CASI LA MUERTE POR UNA DÉCIMA
Por Luis Sexto
Puedo confirmarlo sin haber cubierto una guerra o una catástrofe: el periodismo clasifica como una de las profesiones más peligrosas, tanto o más que la de los pilotos de prueba. Una vez casi me ajustician en nimio y vulgar incidente donde, de improviso, fui electo pieza expiatoria de una ofensa de índole insular. Afortunadamente, las intenciones se disolvieron en una teórica tempestad. Un amago verbal.

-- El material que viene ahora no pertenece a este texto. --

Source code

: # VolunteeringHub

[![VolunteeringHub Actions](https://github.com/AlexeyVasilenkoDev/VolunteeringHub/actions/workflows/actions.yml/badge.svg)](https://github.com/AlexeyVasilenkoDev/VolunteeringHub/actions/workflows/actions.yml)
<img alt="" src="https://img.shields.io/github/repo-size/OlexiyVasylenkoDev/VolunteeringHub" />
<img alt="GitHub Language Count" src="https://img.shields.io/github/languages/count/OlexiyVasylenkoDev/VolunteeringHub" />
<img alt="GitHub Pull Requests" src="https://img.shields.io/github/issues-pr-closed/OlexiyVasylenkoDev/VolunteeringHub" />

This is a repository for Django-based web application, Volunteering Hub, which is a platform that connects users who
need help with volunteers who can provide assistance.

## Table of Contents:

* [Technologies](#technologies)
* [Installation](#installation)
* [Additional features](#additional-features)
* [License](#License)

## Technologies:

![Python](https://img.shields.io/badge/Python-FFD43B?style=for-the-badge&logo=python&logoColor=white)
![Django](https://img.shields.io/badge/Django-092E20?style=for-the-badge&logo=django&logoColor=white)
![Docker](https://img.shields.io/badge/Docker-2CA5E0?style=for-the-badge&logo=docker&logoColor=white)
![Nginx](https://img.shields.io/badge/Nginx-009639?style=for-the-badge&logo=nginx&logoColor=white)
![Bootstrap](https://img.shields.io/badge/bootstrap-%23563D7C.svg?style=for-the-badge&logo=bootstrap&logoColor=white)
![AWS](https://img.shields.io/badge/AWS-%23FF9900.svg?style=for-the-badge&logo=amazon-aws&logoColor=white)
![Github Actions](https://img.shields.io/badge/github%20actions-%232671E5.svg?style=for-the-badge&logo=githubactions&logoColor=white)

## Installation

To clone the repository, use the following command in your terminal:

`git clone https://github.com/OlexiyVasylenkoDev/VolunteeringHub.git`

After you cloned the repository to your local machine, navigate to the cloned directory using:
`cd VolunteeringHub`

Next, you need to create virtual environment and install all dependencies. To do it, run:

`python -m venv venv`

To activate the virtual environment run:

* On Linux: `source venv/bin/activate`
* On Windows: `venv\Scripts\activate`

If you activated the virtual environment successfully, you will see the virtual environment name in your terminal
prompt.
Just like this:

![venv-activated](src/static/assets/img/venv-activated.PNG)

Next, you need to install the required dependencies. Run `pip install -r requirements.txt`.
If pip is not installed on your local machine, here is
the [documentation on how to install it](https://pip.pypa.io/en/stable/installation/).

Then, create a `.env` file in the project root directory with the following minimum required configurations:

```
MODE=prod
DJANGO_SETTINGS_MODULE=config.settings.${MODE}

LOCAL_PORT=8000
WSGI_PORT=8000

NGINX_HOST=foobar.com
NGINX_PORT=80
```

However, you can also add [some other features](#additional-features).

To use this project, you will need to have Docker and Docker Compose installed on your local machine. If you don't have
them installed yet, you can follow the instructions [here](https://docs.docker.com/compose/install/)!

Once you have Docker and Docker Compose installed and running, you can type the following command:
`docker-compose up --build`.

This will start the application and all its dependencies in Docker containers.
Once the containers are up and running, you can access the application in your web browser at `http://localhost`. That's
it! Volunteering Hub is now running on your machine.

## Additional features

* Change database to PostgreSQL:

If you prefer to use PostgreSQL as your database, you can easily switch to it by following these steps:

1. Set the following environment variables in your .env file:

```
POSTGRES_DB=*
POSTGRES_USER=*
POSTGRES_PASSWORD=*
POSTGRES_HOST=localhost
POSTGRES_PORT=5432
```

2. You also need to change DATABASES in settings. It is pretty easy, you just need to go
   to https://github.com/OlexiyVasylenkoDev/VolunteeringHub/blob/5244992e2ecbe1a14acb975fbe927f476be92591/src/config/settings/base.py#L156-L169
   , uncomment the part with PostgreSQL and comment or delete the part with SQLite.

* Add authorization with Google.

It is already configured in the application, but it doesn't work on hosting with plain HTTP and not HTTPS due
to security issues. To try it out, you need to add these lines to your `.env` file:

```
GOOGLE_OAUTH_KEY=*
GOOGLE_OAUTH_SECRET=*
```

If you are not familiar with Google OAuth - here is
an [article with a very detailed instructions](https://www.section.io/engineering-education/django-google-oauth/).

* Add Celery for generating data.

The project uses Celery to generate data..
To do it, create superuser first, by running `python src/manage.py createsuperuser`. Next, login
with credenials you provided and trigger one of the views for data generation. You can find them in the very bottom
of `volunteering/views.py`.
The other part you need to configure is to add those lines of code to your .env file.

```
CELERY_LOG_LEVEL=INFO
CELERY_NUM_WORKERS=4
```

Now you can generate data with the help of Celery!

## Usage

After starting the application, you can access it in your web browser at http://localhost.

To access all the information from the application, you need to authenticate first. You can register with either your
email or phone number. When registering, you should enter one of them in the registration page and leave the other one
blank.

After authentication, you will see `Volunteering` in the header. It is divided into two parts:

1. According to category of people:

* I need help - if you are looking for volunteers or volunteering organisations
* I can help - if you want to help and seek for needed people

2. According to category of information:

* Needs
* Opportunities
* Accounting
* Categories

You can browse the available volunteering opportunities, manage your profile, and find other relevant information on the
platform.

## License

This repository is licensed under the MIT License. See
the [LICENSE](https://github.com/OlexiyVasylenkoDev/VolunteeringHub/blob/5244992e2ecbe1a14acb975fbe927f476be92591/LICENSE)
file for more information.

Ciertos lectores dedujeron mi opinión sobre un específico asunto de la cultura cubana, basándose en una pregunta profesional. Desconocieron que el periodista, más bien el entrevistador, tiende a provocar, a llamar hacia delante el ingenio de los entrevistados, y literalmente no tiene que comprometerse ideológica o culturalmente con los cuestionarios. Leyeron en Bohemia mi entrevista con Carilda Oliver, creo que en 1987, donde, entre diversos aspectos que atañen a un poeta, yo la ponía -o al menos lo intenté- en una disyuntiva al preguntarle si escribir décimas disminuía su dignidad poética. Ella, desde luego, no se agravió. Ni se sintió entrampada. Y respondió con una síntesis de superlativo fervor: ¡Una décima es un milagro!
Esa respuesta, en fin, es la que yo procuraba con la pregunta que a algunas personas les arrancó una declaración de guerra. El periodista solo pretendía enfrentar al poeta culto con la estrofa popular, para obtener una cápsula de creatividad, una salida portentosa. Pero nadie podía asumir que era –o soy- un enemigo, un discriminador, de la décima. Los mensajes resudaban ira, sensación vindicadora. Por poco soy víctima de un equívoco. O mártir de la intolerancia. Y cómo –pregunto ahora, después de que la sangre no bajó las escaleras- uno puede compaginar la cultura con la intolerancia. Tienen soldadura posible?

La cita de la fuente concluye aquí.